Over a week ago, a series of flaws was found in MS IE (essentially all versions). The discoverers thought they understood the flaw, and how to block it, but it is really multiple issues.
Deal is: you simply go to a "bad" (infected) web page, and it loads anything it wants on your machine.
But at the same time, hackers had a way to inject such code into many "good" web pages. At the peak, thousands of "good" websites had an infection, and were infecting many innocent surfers.
http://www.pcworld.com/printable/article/id,155190/printable.htmlhttp://www.msisac.org/advisories/2008/2008-044b.cfm"...unspecified buffer overflow ... an HTML element with a 'src' attribute in the 'TransferFromSrc()' function can be used to corrupt memory. Exploitation can occur if a user visits a maliciously crafted webpage or html file.
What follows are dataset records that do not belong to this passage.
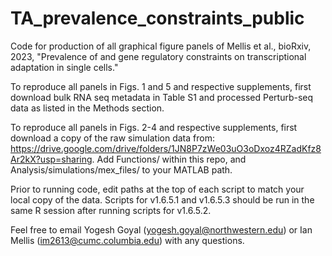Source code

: # TA_prevalence_constraints_public

Code for production of all graphical figure panels of Mellis et al., bioRxiv, 2023, "Prevalence of and gene regulatory constraints on transcriptional adaptation in single cells."

To reproduce all panels in Figs. 1 and 5 and respective supplements, first download bulk RNA seq metadata in Table S1 and processed Perturb-seq data as listed in the Methods section.

To reproduce all panels in Figs. 2-4 and respective supplements, first download a copy of the raw simulation data from: https://drive.google.com/drive/folders/1JN8P7zWe03uO3oDxoz4RZadKfz8Ar2kX?usp=sharing. Add Functions/ within this repo, and Analysis/simulations/mex_files/ to your MATLAB path.

Prior to running code, edit paths at the top of each script to match your local copy of the data. Scripts for v1.6.5.1 and v1.6.5.3 should be run in the same R session after running scripts for v1.6.5.2.

Feel free to email Yogesh Goyal (yogesh.goyal@northwestern.edu) or Ian Mellis (im2613@cumc.columbia.edu) with any questions.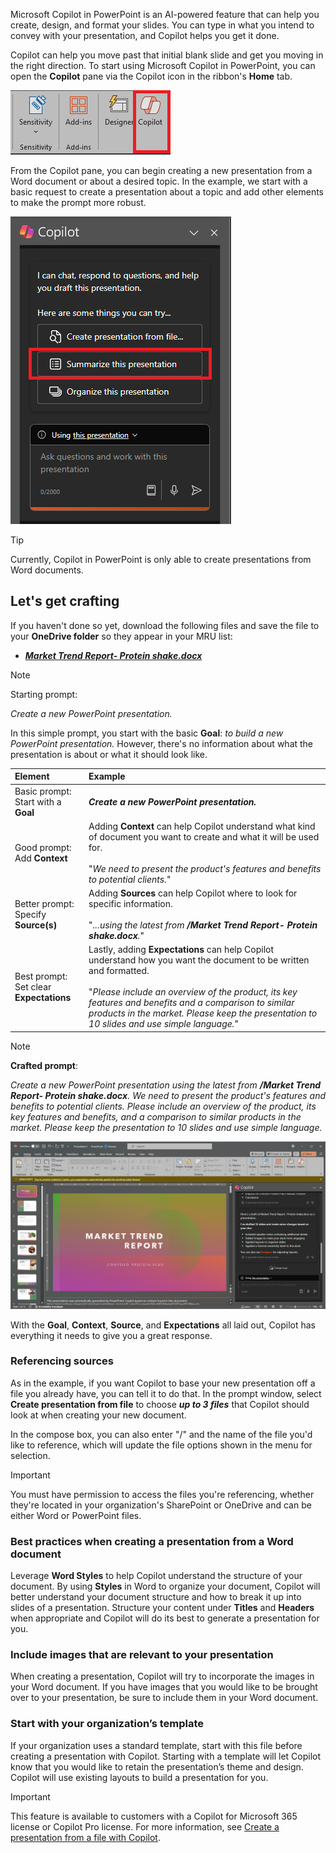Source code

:Microsoft Copilot in PowerPoint is an AI-powered feature that can help you create, design, and format your slides.  You can type in what you intend to convey with your presentation, and Copilot helps you get it done. 

Copilot can help you move past that initial blank slide and get you moving in the right direction. To start using Microsoft Copilot in PowerPoint, you can open the **Copilot** pane via the Copilot icon in the ribbon's **Home** tab.

![Screenshot of the Copilot icon in the PowerPoint ribbon.](../media/copilot-ribbon-powerpoint.png)

From the Copilot pane, you can begin creating a new presentation from a Word document or about a desired topic. In the example, we start with a basic request to create a presentation about a topic and add other elements to make the prompt more robust.

![Screenshot of the Copilot panel in PowerPoint upon first opening.](../media/copilot-pane-powerpoint.png)

> [!TIP]
> Currently, Copilot in PowerPoint is only able to create presentations from Word documents.

## Let's get crafting

If you haven't done so yet, download the following files and save the file to your **OneDrive folder** so they appear in your MRU list:

- **_[Market Trend Report- Protein shake.docx](https://go.microsoft.com/fwlink/?linkid=2268827)_**

> [!NOTE]
> Starting prompt:
>
> _Create a new PowerPoint presentation._

In this simple prompt, you start with the basic **Goal**: _to build a new PowerPoint presentation._ However, there's no information about what the presentation is about or what it should look like.

| Element | Example |
| :------ | :------- |
| Basic prompt: <br>Start with a **Goal** | **_Create a new PowerPoint presentation._** |
| Good prompt: <br>Add **Context** | Adding **Context** can help Copilot understand what kind of document you want to create and what it will be used for.<br><br>"_We need to present the product's features and benefits to potential clients._" |
| Better prompt: <br>Specify **Source(s)** | Adding **Sources** can help Copilot where to look for specific information.<br><br>"_...using the latest from **/Market Trend Report- Protein shake.docx**._" |
| Best prompt: <br>Set clear **Expectations** | Lastly, adding **Expectations** can help Copilot understand how you want the document to be written and formatted.<br><br>"_Please include an overview of the product, its key features and benefits and a comparison to similar products in the market. Please keep the presentation to 10 slides and use simple language._" |

> [!NOTE]
> **Crafted prompt**:
>
> _Create a new PowerPoint presentation using the latest from **/Market Trend Report- Protein shake.docx**. We need to present the product's features and benefits to potential clients. Please include an overview of the product, its key features and benefits, and a comparison to similar products in the market. Please keep the presentation to 10 slides and use simple language._

[![Screenshot the crafted prompt results against the sample document using Copilot in PowerPoint.](../media/copilot-draft-results-powerpoint.png)](../media/copilot-draft-results-powerpoint.png#lightbox)

With the **Goal**, **Context**, **Source**, and **Expectations** all laid out, Copilot has everything it needs to give you a great response.

### Referencing sources

As in the example, if you want Copilot to base your new presentation off a file you already have, you can tell it to do that. In the prompt window, select **Create presentation from file** to choose **_up to 3 files_** that Copilot should look at when creating your new document.

In the compose box, you can also enter "/" and the name of the file you'd like to reference, which will update the file options shown in the menu for selection.

> [!IMPORTANT]
> You must have permission to access the files you're referencing, whether they're located in your organization's SharePoint or OneDrive and can be either Word or PowerPoint files.

### Best practices when creating a presentation from a Word document

Leverage **Word Styles** to help Copilot understand the structure of your document. By using **Styles** in Word to organize your document, Copilot will better understand your document structure and how to break it up into slides of a presentation. Structure your content under **Titles** and **Headers** when appropriate and Copilot will do its best to generate a presentation for you.

### Include images that are relevant to your presentation

When creating a presentation, Copilot will try to incorporate the images in your Word document. If you have images that you would like to be brought over to your presentation, be sure to include them in your Word document.

### Start with your organization’s template

If your organization uses a standard template, start with this file before creating a presentation with Copilot. Starting with a template will let Copilot know that you would like to retain the presentation’s theme and design. Copilot will use existing layouts to build a presentation for you.

> [!IMPORTANT]
> This feature is available to customers with a Copilot for Microsoft 365 license or Copilot Pro license. For more information, see [Create a presentation from a file with Copilot](https://support.microsoft.com/office/create-a-new-presentation-3222ee03-f5a4-4d27-8642-9c387ab4854d).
This vulnerability would allow the attacker to take control..."
We have not had a situation this dangerous in a long time. I was chewing nails, because I could not even tell my users what NOT to do. (While this one was MS IE specific, that was not clear at first.)
Within an hour of MS releasing the patch, I'd tested it on my PC and run over to the main offices to get it installed on everybody's PC.
Well, I missed Mark, and today he called and said the browser kept closing, and Trend was finding infected files. Yup, he caught an infection, though like many such rush-jobs the virus was buggy. In particular, it upset Windows Update, so I could not quickly install this week's patch. Running patches manually, Windows Malicious Software Tool -found- something and removed it. Then the urgent patch would "take", and then I ran all updates and scanned the system.
This incident, the virus/trojan was stealing passwords and, as ISO says, smuggling them out. I was not too worried; Mark doesn't know any good passwords, and my school's firewall blocks ICMP to/from strangers.
This was related to a root-kit from 2 years back. That one could do anything it wanted, including hide itself from the user. It would phone home, it would check IRC channels, it could be ordered to download more software to do... whatever.